Source records:
-*-*-

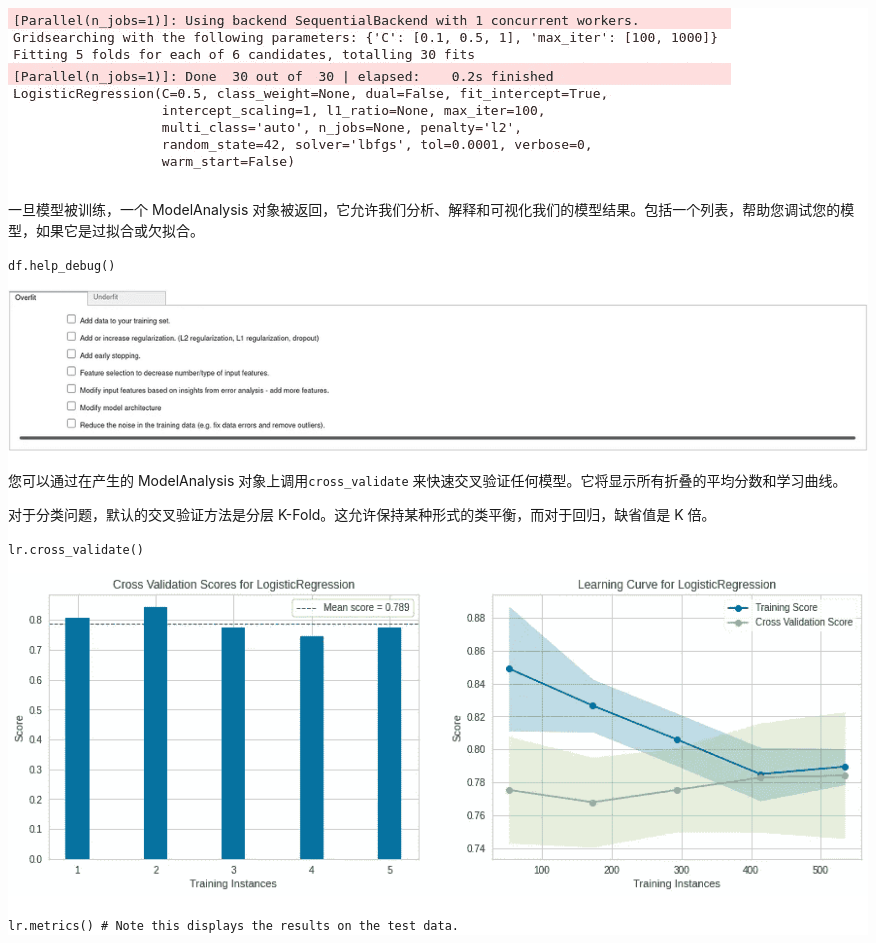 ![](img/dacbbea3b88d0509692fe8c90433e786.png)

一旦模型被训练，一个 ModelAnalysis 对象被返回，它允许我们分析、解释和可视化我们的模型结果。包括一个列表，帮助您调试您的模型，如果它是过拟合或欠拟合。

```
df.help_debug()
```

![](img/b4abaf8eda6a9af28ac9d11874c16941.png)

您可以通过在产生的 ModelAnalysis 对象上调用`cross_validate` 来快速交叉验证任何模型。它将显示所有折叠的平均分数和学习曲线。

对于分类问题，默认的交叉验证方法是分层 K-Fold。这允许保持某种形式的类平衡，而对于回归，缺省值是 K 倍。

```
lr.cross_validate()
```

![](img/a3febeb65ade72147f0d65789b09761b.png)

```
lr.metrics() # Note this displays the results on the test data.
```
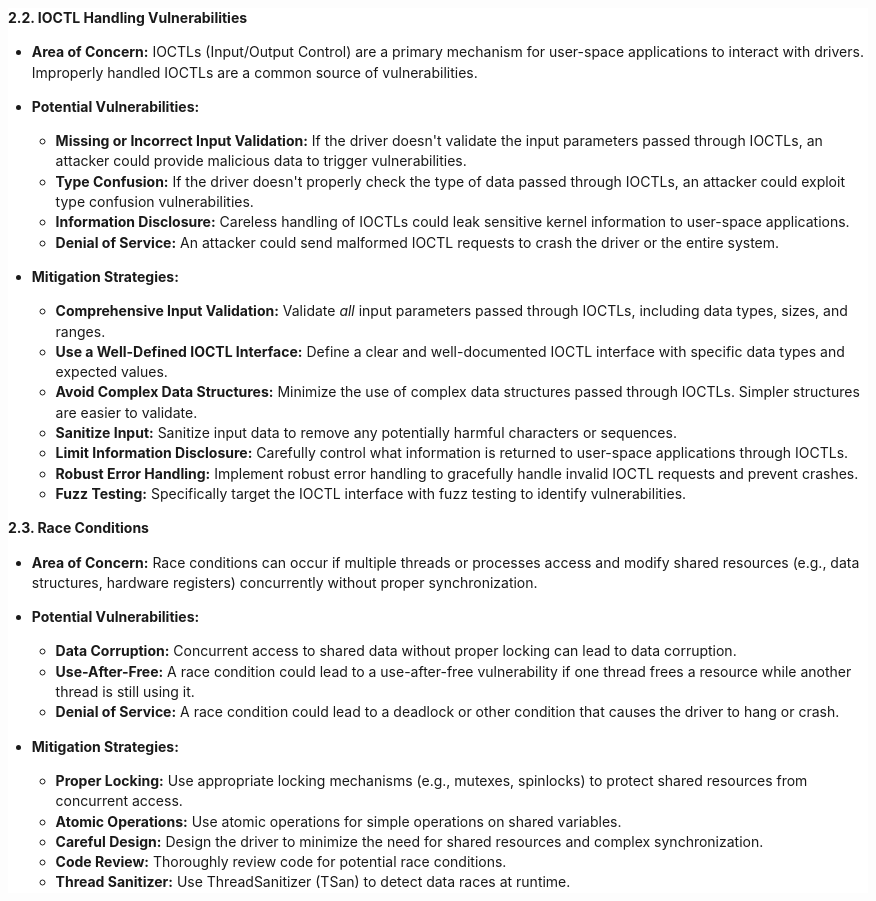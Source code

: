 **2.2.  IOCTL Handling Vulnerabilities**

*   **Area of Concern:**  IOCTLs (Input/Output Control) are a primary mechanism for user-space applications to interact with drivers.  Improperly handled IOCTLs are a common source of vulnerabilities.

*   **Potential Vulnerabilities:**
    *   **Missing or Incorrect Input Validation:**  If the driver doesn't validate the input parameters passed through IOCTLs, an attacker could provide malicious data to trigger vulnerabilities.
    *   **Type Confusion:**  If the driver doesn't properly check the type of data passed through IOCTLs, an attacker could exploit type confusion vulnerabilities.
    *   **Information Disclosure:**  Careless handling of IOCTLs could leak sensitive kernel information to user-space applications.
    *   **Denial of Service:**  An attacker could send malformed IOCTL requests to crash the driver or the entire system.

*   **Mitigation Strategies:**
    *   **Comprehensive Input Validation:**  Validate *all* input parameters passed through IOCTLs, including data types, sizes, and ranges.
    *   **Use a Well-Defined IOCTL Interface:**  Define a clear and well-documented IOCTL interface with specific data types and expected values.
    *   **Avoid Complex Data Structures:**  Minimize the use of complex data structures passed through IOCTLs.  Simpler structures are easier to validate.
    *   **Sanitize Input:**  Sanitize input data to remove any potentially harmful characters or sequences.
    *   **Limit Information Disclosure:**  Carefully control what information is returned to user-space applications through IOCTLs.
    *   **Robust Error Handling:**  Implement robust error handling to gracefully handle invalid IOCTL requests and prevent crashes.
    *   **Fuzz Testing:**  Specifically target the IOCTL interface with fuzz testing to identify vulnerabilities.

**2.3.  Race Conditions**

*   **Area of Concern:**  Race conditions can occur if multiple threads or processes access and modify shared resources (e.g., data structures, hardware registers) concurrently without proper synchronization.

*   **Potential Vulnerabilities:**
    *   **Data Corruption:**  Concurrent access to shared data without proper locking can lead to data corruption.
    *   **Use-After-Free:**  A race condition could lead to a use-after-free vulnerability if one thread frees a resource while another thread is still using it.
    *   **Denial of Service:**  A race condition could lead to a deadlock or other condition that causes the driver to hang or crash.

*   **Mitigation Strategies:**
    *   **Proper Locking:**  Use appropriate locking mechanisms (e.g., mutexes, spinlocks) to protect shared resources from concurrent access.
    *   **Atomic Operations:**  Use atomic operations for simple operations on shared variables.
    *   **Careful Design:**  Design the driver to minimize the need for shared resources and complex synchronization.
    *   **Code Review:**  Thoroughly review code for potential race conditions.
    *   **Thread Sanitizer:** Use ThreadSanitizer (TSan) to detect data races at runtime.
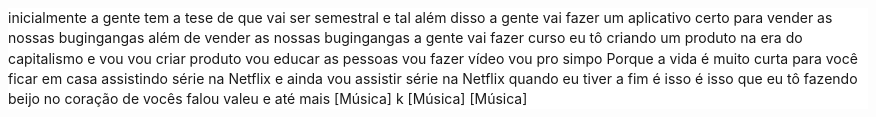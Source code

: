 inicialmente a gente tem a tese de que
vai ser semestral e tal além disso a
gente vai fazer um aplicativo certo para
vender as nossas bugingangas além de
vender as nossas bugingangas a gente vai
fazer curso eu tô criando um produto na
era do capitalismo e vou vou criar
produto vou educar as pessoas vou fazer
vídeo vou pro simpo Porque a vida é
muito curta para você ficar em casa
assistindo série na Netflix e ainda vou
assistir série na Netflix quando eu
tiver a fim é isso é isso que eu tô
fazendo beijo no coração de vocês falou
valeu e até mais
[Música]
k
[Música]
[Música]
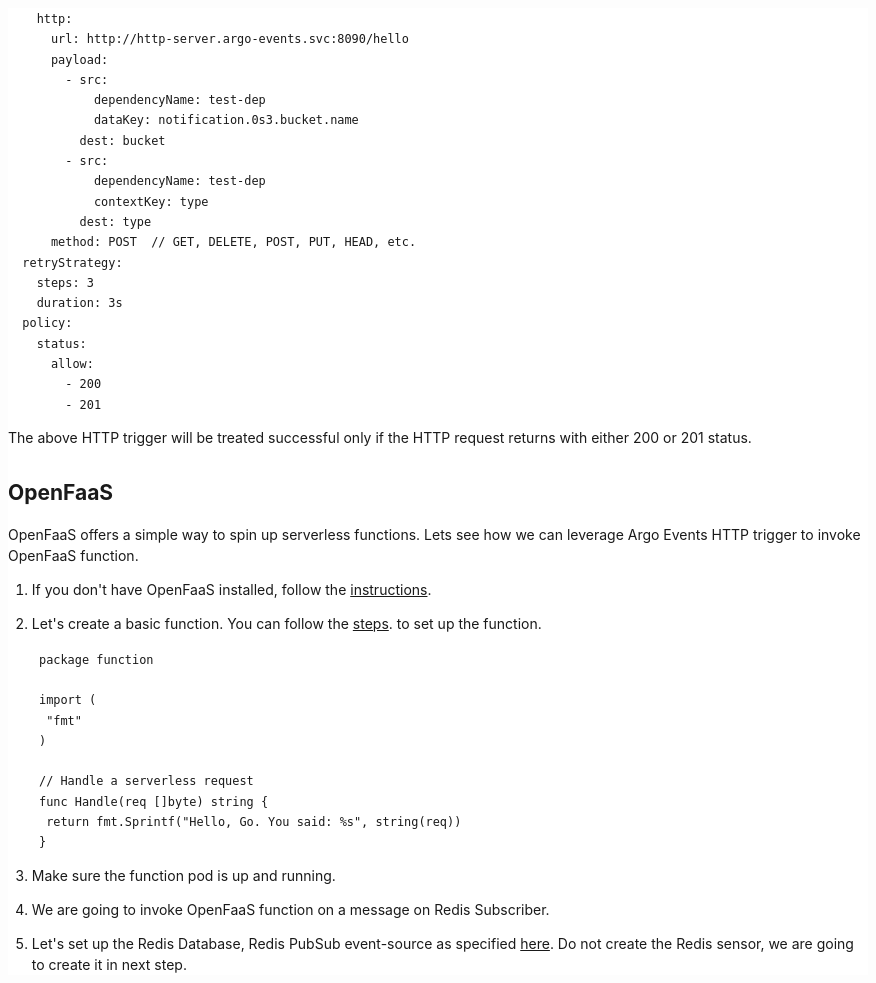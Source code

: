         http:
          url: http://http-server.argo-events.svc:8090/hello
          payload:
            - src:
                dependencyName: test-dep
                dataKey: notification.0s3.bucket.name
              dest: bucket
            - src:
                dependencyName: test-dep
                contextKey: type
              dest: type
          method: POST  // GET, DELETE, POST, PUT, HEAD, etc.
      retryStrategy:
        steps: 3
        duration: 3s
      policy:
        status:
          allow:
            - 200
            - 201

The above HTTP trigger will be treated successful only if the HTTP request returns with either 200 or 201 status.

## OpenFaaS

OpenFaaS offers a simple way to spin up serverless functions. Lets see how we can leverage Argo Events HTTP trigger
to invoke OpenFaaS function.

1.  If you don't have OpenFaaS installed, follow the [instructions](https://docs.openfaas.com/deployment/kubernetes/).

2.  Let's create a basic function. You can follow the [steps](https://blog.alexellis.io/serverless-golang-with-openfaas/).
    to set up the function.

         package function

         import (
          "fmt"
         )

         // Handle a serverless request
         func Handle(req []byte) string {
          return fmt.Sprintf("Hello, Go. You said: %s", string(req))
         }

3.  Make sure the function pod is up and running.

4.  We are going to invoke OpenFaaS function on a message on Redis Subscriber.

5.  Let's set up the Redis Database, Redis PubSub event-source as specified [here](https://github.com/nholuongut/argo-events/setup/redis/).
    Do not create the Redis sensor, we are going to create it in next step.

-*-*-

Exercise goal: Your answer is the exact run of lines above from the one with "and expected values." through the one with "produto vou educar as pessoas vou fazer", both ends included, minus any picture.

Solved problem:
    *   **Use a Well-Defined IOCTL Interface:**  Define a clear and well-documented IOCTL interface with specific data types and expected values.
    *   **Avoid Complex Data Structures:**  Minimize the use of complex data structures passed through IOCTLs.  Simpler structures are easier to validate.
    *   **Sanitize Input:**  Sanitize input data to remove any potentially harmful characters or sequences.
    *   **Limit Information Disclosure:**  Carefully control what information is returned to user-space applications through IOCTLs.
    *   **Robust Error Handling:**  Implement robust error handling to gracefully handle invalid IOCTL requests and prevent crashes.
    *   **Fuzz Testing:**  Specifically target the IOCTL interface with fuzz testing to identify vulnerabilities.

**2.3.  Race Conditions**

*   **Area of Concern:**  Race conditions can occur if multiple threads or processes access and modify shared resources (e.g., data structures, hardware registers) concurrently without proper synchronization.

*   **Potential Vulnerabilities:**
    *   **Data Corruption:**  Concurrent access to shared data without proper locking can lead to data corruption.
    *   **Use-After-Free:**  A race condition could lead to a use-after-free vulnerability if one thread frees a resource while another thread is still using it.
    *   **Denial of Service:**  A race condition could lead to a deadlock or other condition that causes the driver to hang or crash.

*   **Mitigation Strategies:**
    *   **Proper Locking:**  Use appropriate locking mechanisms (e.g., mutexes, spinlocks) to protect shared resources from concurrent access.
    *   **Atomic Operations:**  Use atomic operations for simple operations on shared variables.
    *   **Careful Design:**  Design the driver to minimize the need for shared resources and complex synchronization.
    *   **Code Review:**  Thoroughly review code for potential race conditions.
    *   **Thread Sanitizer:** Use ThreadSanitizer (TSan) to detect data races at runtime.
Source code

: inicialmente a gente tem a tese de que
vai ser semestral e tal além disso a
gente vai fazer um aplicativo certo para
vender as nossas bugingangas além de
vender as nossas bugingangas a gente vai
fazer curso eu tô criando um produto na
era do capitalismo e vou vou criar
produto vou educar as pessoas vou fazer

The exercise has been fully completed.